Was kann man erwarten vom kulturellen Leben dieser zwanzig Jahre, eingespannt zwischen die Eckpfeiler zweier schrecklicher Weltkriege und einer parteipolitischen Zwangsherrschaft unter dem Nationalsozialismus? Doch auch hier obsiegte der Wille der menschlichen Natur, aus der Not herauszukommen und das Leben so gut wie möglich zu gestalten. Nach dem Wiederbeginn 1920 (nach dem Kassa-Buch schon 1919) ging es, abgesehen von gewissen Zwistigkeiten, die es um 1922 gegeben zu haben scheint, wieder aufwärts. Die Proben wurden bis 1924 im Rebstock abgehalten, dann in der Laube. Im Winterhalbjahr waren es monatlich sechs bis acht, im Sommer meist vier. Die »Musik«hatte sich auch wieder fürs Theaterspielen begeistert. Bis 1927 fanden die Aufführungen aber nicht an Weihnachten, sondern an Fastnacht auf einer provisorischen Bühne im Grünen Baum, aber auch in der Laube statt. Als 1926 Heuweiler das »elektrische« Licht aufging, wurde ein Lichtfest gefeiert, bei dem die Musik natürlich auch mit wirkte. Eine bis heute fortgeführte Tradition nahm 1927 ihren Anfang, als die Musiker erstmals einen Narrenumzug durchs Dorf organisierten. Erstmals in größerem Rahmen feierte die Musik 1927 ein Jubiläum, nämlich das 40jährige. Der Festplatz lag auf Sailers « Hausmatte (wo heute der Neubau von Franz Strecker steht). Dazu waren neun auswärtige Musikvereine und 5 Gesangvereine erschienen (die Musikvereine Glottertal, Kapelle Rohrer Glottertal, Suggental, Buchholz, Denzlingen, Siensbach, Niederwinden, Oberwinden und Katzenmoos; die Gesangvereine Glottertal, Wildtal, Zähringen, Gundelfingen und der Kirchenchor Glottertal). Nach einem Festzug durchs geschmückte Dorf Begrüßung durch Bürgermeister Karl Dörr. Die Festrede hielt Hauptlehrer Hermann Nägele. Auch eine Reihe von Ehrungen wurden vorgenommen.

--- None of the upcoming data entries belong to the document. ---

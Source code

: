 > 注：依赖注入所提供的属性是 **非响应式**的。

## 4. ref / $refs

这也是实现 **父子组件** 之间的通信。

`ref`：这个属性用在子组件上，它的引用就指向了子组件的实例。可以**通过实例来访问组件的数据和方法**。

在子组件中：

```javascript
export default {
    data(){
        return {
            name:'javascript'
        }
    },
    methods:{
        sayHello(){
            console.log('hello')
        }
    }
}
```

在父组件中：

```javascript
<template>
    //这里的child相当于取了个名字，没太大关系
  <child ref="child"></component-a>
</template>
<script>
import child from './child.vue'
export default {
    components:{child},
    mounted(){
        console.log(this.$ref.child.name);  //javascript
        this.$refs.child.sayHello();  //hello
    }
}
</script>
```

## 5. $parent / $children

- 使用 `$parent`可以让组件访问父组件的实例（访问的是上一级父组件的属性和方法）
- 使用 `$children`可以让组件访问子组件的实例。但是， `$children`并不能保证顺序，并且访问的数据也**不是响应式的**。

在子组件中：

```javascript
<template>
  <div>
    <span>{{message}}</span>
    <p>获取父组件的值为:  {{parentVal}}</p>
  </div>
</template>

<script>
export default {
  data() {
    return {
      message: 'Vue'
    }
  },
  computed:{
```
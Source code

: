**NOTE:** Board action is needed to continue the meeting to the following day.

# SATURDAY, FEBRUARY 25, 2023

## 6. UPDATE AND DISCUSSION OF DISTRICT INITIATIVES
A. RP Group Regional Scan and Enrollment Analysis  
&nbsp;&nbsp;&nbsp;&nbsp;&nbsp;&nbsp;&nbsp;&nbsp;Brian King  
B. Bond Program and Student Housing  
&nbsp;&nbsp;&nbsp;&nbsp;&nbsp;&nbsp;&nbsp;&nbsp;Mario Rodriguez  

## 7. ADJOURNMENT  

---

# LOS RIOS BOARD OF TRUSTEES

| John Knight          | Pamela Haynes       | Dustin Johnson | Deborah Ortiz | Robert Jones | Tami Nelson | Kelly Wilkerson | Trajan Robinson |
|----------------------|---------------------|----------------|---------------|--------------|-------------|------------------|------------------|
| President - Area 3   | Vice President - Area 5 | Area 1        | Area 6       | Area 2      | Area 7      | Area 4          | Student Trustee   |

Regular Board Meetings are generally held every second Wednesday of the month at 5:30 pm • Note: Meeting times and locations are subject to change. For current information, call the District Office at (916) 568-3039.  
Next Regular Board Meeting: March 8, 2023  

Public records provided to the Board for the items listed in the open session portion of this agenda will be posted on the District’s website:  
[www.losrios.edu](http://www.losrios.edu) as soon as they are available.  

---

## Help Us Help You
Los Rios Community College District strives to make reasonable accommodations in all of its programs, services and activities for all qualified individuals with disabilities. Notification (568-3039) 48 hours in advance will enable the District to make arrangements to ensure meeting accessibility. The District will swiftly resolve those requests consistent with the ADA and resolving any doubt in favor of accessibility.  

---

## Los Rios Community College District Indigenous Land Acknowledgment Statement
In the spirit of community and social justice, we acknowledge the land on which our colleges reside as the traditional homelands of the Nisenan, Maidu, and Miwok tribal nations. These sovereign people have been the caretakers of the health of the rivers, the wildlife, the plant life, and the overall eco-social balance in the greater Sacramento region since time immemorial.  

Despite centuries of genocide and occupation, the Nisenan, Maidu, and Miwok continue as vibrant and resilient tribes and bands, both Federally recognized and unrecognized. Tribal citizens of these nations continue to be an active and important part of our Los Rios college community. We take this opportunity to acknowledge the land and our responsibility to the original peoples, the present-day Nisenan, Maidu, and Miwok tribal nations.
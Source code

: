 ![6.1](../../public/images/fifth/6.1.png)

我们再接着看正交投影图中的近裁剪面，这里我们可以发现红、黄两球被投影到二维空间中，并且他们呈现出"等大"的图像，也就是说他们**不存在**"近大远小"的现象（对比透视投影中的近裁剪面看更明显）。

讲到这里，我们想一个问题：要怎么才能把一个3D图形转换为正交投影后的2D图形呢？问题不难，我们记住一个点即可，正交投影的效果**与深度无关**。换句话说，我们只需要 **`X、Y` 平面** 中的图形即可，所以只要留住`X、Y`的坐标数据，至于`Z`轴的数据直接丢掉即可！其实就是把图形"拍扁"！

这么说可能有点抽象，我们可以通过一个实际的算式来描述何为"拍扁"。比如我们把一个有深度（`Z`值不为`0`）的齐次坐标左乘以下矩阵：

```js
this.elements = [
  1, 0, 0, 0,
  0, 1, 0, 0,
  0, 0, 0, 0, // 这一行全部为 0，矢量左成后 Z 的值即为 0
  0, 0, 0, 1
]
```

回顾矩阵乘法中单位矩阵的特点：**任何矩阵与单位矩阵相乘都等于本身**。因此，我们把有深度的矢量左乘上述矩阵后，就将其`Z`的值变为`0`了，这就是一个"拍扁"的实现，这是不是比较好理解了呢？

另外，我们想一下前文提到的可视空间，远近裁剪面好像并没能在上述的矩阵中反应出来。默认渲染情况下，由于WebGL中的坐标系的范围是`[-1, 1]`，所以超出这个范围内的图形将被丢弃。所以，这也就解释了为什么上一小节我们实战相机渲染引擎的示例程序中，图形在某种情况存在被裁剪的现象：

Während des Dritten Reiches
Zeitgeschichtlich interessant ist es auch, wie sich der Verein, soweit aus den Berichten zu erhellen, in der Zeit des Dritten Reiches verhalten hat. In den ersten Jahren nach der »Machtübernahme« 1933 spürte man wenig von einer Politisierung; zwangsweise mußte der Verein allerdings dem »Reichsverband für Volksmusik« beitreten. Nur die nötigsten, unumgänglichen und verordneten Pflichtübungen wurden absolviert, wenngleich die gemäßigte, vermittelnde und ausgleichende Linie, die der Vorstand jener Jahre im Einvernehmen mit den meisten Mitgliedern steuerte, einigen wenigen überzeugten Anhängern der NS-Ideologie im Verein nicht gefiel und es darüber zu Spannungen, Belastungen und Austritten kam. Ins Jahr 1934 fällt ein Ereignis, das das ganze Dorf mobilisierte, die Einweihung des »Kriegerdenkmals« im Kirchenwald am 26. August. Da auch heute noch dieser Ort der Stille unweit des Bergfriedhofes gerne aufgesucht wird, ist es interessant, was die Vereinsschrift über die Einweihung schreibt: Früh morgens Wecken durch die Musik (und sicher auch mit Böllerschüssen), Antreten zum gemeinsamen Kirchgang der örtlichen Vereine. Nach dem Amt begab sich die Gemeinde in den nahe gelegenen Kirchenwald, wo Pfarrer Hug die Weihe des Ehrenmals der im Weltkrieg gefallenen Helden vornahm. Musik und Kirchenchor umrahmten die Feier. Das Foto, aufgenommen beim »Grünen Baum «, zeigt ganz vorn die Musiker. Um die Fahne geschart präsentieren sich die Mitglieder des Kriegervereins. Die Gruppe links, ebenfalls mit einer Fahne, stellte den in jenen Jahren florierenden Schützenverein mit umgehängten Gewehren dar. Die »Böllerschützen«, die hohen kirchlichen und weltlichen Festen mit dem Dröhnen ihrer kanonenartigen Mörser eine besondere Note geben, haben mit den Schützen nichts weiter zu tun. Während der Schützenverein nach dem 2. Weltkrieg nicht mehr auflebte, nimmt die Zunft der Böllerschützen auch heute noch ihr lang überkommenes Amt, Salut über Berg und Tal zugeben, wahr. Am 27. Juni 1937 feierte der Musikverein sein 50-jähriges Bestehen mit der Teilnahme von sieben auswärtigen Kapellen und dem Männergesangverein Glottertal, Musikverein Buchholz, Denzlingen, Glottertal, Oberried, Wittental, Vörstetten und Wettelbrunn). Die Festrede hält diesmal ein Parteifunktionär aus Freiburg. Am 3. Februar 1938 starb mit Marzell Heitzmann einer der Gründer des Vereins; er hatte 25 Jahre Vorstandsposten inne.